Dataset items
————————
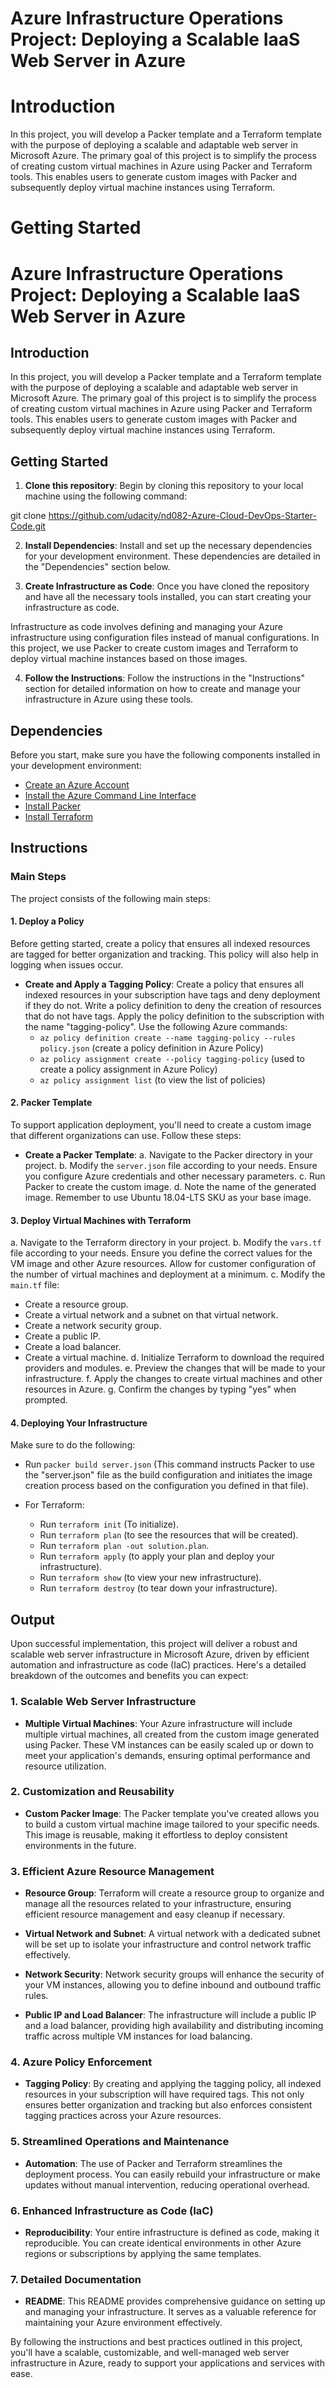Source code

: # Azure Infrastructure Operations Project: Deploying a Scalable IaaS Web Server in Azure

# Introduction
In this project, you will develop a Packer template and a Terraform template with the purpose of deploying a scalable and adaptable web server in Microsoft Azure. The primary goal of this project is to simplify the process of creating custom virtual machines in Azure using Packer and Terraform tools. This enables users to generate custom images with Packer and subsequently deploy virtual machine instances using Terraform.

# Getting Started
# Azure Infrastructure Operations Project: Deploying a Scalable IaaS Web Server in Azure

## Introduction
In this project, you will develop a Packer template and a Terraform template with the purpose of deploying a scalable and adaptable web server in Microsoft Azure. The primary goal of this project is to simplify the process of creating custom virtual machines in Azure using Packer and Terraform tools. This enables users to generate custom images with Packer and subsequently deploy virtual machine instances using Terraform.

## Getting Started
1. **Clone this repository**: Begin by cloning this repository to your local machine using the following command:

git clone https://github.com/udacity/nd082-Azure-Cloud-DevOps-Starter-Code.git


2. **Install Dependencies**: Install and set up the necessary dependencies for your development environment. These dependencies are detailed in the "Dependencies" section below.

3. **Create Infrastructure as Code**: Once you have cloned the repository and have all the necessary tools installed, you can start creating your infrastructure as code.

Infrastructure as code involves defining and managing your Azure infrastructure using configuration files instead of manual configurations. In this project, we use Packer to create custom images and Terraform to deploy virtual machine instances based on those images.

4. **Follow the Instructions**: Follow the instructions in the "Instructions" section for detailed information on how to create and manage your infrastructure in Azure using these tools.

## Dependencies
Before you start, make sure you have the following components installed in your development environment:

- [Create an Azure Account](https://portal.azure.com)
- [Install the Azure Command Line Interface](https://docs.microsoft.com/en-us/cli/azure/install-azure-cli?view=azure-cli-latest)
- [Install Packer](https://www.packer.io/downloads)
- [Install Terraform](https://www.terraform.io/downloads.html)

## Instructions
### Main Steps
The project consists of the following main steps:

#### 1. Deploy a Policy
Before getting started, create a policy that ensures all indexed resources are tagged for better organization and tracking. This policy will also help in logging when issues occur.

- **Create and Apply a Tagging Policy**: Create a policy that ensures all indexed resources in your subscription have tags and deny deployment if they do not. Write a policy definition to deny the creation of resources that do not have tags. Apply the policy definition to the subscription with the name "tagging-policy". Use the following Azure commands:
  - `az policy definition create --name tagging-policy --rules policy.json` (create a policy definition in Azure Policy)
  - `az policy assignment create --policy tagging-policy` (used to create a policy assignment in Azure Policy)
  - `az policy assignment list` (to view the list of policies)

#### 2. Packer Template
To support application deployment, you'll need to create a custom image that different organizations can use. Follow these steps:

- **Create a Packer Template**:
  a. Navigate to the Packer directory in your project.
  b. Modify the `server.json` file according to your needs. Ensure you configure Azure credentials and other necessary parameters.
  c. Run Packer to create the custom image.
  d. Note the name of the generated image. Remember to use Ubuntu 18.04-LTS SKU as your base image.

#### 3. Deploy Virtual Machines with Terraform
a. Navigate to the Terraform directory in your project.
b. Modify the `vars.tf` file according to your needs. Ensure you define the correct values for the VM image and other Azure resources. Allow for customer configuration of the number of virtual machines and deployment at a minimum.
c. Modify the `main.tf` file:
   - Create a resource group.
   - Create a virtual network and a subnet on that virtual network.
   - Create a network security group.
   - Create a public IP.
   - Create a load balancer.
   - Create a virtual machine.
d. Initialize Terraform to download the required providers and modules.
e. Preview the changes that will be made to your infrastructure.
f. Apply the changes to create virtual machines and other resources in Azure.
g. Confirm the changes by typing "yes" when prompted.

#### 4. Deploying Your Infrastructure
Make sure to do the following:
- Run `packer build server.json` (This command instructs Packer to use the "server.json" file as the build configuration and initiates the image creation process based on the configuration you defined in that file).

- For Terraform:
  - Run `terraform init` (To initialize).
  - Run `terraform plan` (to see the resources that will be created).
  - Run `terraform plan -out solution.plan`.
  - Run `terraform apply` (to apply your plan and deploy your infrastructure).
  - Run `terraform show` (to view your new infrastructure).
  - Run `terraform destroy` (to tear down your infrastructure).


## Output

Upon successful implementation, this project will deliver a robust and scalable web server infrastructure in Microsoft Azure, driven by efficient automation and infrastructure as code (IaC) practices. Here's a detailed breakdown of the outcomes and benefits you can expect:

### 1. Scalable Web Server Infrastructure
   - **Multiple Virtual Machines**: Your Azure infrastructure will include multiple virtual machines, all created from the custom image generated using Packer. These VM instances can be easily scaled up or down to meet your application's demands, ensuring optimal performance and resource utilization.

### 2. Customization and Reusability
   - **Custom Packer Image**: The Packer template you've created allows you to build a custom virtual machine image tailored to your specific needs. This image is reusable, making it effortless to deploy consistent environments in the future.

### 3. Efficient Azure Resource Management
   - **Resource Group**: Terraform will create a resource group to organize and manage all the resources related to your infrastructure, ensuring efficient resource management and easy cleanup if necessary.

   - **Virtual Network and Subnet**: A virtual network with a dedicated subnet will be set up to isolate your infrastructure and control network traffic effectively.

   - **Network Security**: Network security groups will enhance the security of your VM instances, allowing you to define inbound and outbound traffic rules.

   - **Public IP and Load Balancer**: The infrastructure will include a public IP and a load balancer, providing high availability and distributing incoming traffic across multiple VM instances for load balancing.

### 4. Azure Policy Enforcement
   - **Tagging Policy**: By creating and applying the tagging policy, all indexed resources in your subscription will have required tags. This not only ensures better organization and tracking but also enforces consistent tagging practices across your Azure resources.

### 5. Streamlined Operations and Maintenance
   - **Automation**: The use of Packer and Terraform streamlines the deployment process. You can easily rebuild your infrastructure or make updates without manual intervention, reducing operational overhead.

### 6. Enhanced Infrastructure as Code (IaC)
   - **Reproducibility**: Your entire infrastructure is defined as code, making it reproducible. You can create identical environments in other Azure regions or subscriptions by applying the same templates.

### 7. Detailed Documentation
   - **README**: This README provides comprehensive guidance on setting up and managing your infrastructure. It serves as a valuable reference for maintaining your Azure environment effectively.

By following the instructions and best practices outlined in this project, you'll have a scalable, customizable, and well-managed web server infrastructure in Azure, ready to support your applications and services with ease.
————————
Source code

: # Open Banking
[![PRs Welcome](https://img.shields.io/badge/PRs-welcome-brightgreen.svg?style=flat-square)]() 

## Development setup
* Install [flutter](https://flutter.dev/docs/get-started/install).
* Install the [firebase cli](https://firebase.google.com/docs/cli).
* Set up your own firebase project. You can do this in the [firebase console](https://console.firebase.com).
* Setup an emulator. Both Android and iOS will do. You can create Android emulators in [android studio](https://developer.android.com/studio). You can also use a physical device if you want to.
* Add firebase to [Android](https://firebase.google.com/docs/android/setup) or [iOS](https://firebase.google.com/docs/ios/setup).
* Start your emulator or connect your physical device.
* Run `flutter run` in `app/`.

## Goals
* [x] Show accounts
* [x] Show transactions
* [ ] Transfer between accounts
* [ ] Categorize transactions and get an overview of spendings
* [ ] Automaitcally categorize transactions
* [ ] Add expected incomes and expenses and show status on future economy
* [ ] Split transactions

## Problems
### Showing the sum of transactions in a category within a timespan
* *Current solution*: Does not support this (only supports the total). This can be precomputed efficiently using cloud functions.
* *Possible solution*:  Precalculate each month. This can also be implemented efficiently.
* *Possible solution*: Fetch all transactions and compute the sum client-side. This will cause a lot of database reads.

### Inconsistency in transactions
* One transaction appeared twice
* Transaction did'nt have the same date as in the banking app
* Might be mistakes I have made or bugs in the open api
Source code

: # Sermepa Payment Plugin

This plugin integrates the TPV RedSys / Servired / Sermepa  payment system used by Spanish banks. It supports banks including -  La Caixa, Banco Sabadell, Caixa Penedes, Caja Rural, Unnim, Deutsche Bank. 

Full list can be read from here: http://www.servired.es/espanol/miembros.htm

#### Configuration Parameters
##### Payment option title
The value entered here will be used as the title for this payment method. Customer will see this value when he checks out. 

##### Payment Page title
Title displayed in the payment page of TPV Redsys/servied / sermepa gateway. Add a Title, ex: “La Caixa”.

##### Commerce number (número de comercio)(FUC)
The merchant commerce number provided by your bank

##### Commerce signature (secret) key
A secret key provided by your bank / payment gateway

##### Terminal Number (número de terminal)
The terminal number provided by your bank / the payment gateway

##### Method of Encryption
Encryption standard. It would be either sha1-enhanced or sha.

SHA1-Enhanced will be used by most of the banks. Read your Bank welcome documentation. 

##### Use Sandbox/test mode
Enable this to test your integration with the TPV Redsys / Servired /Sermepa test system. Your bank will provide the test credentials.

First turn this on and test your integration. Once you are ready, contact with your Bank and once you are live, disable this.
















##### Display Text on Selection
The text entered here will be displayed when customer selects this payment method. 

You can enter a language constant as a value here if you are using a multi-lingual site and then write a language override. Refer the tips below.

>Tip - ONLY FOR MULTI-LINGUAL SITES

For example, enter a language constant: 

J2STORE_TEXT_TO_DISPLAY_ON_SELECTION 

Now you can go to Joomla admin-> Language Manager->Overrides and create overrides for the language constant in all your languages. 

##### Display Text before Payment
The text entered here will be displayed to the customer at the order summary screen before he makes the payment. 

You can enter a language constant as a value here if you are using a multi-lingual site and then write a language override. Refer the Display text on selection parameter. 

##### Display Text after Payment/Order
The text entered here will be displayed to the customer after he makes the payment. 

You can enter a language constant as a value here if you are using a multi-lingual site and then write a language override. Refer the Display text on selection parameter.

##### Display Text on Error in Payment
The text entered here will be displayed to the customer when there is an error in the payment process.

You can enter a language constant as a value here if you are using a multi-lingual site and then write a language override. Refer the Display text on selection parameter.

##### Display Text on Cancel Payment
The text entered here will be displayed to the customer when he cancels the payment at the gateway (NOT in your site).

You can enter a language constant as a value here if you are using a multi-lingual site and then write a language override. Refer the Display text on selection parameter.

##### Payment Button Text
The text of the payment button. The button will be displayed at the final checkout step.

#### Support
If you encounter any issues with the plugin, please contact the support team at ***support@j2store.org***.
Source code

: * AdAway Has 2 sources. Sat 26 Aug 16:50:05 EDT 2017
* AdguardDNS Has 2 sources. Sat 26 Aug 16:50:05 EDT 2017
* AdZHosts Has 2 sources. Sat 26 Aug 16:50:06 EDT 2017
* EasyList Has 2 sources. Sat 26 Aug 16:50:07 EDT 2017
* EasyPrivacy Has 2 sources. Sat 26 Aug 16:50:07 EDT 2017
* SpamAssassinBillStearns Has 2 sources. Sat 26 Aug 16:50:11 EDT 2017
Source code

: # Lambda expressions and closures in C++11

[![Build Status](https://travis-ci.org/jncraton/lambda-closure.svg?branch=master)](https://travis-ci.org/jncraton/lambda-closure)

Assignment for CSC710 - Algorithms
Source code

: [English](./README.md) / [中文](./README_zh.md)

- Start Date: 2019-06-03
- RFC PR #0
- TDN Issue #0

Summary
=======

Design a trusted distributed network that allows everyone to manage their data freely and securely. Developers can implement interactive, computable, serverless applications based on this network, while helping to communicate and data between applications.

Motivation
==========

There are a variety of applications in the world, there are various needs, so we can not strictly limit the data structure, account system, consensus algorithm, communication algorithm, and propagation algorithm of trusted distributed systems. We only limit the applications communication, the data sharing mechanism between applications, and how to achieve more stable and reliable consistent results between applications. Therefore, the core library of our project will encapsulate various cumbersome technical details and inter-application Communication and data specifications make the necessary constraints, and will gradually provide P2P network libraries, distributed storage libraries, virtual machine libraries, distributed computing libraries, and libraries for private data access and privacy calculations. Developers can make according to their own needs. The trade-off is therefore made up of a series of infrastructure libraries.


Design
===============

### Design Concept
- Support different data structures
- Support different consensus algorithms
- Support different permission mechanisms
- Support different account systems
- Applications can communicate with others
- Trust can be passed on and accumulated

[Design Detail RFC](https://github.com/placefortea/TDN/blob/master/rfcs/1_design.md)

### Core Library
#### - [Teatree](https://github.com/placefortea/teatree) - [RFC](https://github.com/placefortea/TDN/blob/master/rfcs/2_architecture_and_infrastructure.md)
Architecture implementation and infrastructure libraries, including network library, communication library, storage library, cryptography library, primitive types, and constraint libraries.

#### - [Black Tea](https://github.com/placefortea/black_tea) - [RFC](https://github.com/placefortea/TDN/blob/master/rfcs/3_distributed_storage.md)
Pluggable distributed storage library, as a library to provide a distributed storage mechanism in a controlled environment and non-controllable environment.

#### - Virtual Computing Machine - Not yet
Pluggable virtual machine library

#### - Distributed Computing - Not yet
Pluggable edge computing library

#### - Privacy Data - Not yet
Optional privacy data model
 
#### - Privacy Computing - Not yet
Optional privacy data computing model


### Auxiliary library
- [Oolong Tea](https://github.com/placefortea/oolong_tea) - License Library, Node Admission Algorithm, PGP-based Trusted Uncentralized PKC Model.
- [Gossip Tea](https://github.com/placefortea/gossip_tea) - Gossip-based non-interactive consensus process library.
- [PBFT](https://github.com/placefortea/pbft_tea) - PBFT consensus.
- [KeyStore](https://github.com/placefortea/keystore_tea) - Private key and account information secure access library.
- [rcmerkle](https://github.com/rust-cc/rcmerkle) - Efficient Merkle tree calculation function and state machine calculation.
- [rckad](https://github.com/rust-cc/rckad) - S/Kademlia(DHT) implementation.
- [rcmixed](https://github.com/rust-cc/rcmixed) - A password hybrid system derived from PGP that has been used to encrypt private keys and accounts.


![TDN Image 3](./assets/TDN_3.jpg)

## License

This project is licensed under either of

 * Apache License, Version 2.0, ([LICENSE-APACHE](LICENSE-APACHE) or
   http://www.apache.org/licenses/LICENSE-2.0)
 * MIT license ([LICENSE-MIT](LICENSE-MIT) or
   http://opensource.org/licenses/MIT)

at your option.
————————
__What is being asked__. Using the entries above, output exactly the lines between the line holding "http://www.apache.org/licenses/LICENSE-2.0)" and the line holding "at your option.", end lines included, and nothing more.

__Expected answer__.
   http://www.apache.org/licenses/LICENSE-2.0)
 * MIT license ([LICENSE-MIT](LICENSE-MIT) or
   http://opensource.org/licenses/MIT)

at your option.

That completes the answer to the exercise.